## WHAT NEEDS TO BE DONE:
Take the entries below and print only the lines from the one with "1. Quick recap of meeting IPR policy" through the one with "Yung-Fong Tang |", exactly as they stand, both ends included.

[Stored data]
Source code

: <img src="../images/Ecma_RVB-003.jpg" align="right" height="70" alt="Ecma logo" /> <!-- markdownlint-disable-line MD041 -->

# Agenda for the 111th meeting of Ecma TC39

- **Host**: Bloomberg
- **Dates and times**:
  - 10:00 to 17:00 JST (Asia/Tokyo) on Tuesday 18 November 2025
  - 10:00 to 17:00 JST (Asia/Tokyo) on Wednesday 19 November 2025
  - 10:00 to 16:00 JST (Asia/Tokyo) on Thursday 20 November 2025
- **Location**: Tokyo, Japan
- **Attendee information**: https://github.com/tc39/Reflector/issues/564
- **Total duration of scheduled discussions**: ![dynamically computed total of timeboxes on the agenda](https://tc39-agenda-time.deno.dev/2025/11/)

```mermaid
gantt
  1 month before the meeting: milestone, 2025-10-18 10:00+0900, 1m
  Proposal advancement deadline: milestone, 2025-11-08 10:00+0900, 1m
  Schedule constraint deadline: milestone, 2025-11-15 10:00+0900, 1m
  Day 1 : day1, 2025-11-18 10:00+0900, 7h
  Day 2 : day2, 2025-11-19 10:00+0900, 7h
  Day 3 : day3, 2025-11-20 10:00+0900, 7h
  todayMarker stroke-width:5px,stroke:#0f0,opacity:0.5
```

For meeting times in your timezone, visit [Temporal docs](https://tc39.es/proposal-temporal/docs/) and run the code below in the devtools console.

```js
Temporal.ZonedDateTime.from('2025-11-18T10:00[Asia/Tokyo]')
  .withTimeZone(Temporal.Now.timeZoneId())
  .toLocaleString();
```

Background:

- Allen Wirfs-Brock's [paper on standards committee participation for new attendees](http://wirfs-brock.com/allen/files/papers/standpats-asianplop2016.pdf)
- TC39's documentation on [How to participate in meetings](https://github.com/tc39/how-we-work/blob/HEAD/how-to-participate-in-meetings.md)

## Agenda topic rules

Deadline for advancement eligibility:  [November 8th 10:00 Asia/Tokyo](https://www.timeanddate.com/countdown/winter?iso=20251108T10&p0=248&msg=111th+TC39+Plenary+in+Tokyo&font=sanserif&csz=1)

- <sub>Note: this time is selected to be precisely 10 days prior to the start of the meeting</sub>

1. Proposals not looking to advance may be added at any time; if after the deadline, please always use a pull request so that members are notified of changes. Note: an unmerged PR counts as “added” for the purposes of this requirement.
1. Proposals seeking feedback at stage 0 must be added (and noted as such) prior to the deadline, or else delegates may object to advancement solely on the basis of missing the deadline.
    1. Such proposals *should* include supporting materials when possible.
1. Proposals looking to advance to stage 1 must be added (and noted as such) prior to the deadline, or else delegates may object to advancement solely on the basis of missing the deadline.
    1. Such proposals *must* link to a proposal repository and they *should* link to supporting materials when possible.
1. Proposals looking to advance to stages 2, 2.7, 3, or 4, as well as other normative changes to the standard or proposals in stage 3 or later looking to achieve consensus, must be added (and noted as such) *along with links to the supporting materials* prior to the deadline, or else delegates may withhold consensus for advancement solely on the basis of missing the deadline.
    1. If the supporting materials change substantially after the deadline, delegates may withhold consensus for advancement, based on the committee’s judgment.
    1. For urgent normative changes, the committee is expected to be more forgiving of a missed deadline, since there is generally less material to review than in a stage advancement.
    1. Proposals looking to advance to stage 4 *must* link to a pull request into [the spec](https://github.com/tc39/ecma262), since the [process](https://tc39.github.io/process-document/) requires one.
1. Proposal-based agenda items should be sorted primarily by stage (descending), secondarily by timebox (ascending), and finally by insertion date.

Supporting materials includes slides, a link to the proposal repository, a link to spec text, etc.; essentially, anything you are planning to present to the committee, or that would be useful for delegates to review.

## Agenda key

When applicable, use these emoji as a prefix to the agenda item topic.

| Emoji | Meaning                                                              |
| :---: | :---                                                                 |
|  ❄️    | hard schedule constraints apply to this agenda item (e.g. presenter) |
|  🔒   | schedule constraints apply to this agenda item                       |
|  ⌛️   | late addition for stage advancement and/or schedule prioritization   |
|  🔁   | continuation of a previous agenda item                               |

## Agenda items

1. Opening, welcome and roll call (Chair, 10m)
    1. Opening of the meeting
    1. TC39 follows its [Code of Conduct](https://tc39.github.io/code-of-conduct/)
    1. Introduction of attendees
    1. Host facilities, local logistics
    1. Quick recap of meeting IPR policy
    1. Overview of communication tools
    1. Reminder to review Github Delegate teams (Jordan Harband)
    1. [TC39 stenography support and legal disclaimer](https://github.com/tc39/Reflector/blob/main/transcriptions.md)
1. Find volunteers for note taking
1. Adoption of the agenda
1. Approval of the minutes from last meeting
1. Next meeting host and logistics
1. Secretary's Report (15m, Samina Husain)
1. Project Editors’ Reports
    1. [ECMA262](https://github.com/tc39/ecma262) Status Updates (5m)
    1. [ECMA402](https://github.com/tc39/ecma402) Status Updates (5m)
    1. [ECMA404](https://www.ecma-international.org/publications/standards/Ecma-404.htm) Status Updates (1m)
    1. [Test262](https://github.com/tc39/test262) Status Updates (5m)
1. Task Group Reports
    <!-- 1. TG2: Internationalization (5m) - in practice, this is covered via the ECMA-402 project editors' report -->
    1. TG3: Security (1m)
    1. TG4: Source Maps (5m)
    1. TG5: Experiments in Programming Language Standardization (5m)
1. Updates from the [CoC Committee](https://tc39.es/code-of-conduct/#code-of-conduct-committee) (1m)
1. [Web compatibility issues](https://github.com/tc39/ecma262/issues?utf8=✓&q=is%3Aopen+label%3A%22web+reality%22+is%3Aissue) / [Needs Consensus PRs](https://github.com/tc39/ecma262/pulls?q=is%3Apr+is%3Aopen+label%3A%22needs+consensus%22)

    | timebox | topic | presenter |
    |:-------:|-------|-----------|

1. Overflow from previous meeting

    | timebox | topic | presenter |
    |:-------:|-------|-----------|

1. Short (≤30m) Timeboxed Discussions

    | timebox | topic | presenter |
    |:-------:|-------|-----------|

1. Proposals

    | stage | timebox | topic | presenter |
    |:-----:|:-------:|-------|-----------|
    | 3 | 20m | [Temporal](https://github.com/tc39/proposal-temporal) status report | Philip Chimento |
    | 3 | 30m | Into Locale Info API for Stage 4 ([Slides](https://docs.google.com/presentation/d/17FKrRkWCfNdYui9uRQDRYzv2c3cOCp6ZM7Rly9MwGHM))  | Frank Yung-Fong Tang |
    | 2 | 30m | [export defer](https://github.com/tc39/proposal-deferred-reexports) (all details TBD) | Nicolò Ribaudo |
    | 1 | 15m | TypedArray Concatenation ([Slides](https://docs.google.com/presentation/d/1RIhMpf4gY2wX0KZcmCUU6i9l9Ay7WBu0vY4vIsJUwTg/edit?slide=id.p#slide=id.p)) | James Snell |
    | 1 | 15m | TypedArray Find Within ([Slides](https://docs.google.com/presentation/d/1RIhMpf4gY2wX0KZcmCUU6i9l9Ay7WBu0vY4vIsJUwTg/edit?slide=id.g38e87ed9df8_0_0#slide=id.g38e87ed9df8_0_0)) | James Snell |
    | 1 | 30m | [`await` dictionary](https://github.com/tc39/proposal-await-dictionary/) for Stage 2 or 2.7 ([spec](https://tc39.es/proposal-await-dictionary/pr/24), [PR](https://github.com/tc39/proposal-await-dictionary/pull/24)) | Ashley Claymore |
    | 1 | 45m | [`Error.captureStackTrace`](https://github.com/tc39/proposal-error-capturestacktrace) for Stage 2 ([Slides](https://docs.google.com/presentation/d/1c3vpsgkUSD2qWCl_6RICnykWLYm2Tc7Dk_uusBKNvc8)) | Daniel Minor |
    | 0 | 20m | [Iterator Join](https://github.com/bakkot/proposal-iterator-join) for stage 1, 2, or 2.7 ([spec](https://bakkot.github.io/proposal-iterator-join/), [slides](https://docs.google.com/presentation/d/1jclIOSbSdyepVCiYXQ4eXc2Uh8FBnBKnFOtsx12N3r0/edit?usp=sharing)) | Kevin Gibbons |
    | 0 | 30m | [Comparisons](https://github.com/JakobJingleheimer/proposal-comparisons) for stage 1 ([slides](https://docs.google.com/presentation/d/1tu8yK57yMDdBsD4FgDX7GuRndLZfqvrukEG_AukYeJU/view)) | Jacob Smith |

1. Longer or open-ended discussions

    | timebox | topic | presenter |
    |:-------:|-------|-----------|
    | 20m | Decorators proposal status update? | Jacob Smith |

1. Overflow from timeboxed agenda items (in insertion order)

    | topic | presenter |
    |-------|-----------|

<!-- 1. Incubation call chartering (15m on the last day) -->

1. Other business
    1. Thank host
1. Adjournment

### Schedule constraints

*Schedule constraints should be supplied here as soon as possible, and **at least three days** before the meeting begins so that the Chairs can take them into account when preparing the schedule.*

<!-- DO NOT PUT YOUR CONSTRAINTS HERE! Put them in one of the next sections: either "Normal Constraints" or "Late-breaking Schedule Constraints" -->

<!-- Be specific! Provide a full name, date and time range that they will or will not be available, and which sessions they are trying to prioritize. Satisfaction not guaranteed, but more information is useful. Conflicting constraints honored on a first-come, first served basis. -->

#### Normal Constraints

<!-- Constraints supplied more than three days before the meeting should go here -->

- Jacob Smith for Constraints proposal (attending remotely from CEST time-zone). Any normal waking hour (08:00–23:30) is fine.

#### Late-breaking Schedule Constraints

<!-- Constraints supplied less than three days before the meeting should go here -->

## OUTPUT OF THE TASK:
    1. Quick recap of meeting IPR policy
    1. Overview of communication tools
    1. Reminder to review Github Delegate teams (Jordan Harband)
    1. [TC39 stenography support and legal disclaimer](https://github.com/tc39/Reflector/blob/main/transcriptions.md)
1. Find volunteers for note taking
1. Adoption of the agenda
1. Approval of the minutes from last meeting
1. Next meeting host and logistics
1. Secretary's Report (15m, Samina Husain)
1. Project Editors’ Reports
    1. [ECMA262](https://github.com/tc39/ecma262) Status Updates (5m)
    1. [ECMA402](https://github.com/tc39/ecma402) Status Updates (5m)
    1. [ECMA404](https://www.ecma-international.org/publications/standards/Ecma-404.htm) Status Updates (1m)
    1. [Test262](https://github.com/tc39/test262) Status Updates (5m)
1. Task Group Reports
    <!-- 1. TG2: Internationalization (5m) - in practice, this is covered via the ECMA-402 project editors' report -->
    1. TG3: Security (1m)
    1. TG4: Source Maps (5m)
    1. TG5: Experiments in Programming Language Standardization (5m)
1. Updates from the [CoC Committee](https://tc39.es/code-of-conduct/#code-of-conduct-committee) (1m)
1. [Web compatibility issues](https://github.com/tc39/ecma262/issues?utf8=✓&q=is%3Aopen+label%3A%22web+reality%22+is%3Aissue) / [Needs Consensus PRs](https://github.com/tc39/ecma262/pulls?q=is%3Apr+is%3Aopen+label%3A%22needs+consensus%22)

    | timebox | topic | presenter |
    |:-------:|-------|-----------|

1. Overflow from previous meeting

    | timebox | topic | presenter |
    |:-------:|-------|-----------|

1. Short (≤30m) Timeboxed Discussions

    | timebox | topic | presenter |
    |:-------:|-------|-----------|

1. Proposals

    | stage | timebox | topic | presenter |
    |:-----:|:-------:|-------|-----------|
    | 3 | 20m | [Temporal](https://github.com/tc39/proposal-temporal) status report | Philip Chimento |
    | 3 | 30m | Into Locale Info API for Stage 4 ([Slides](https://docs.google.com/presentation/d/17FKrRkWCfNdYui9uRQDRYzv2c3cOCp6ZM7Rly9MwGHM))  | Frank Yung-Fong Tang |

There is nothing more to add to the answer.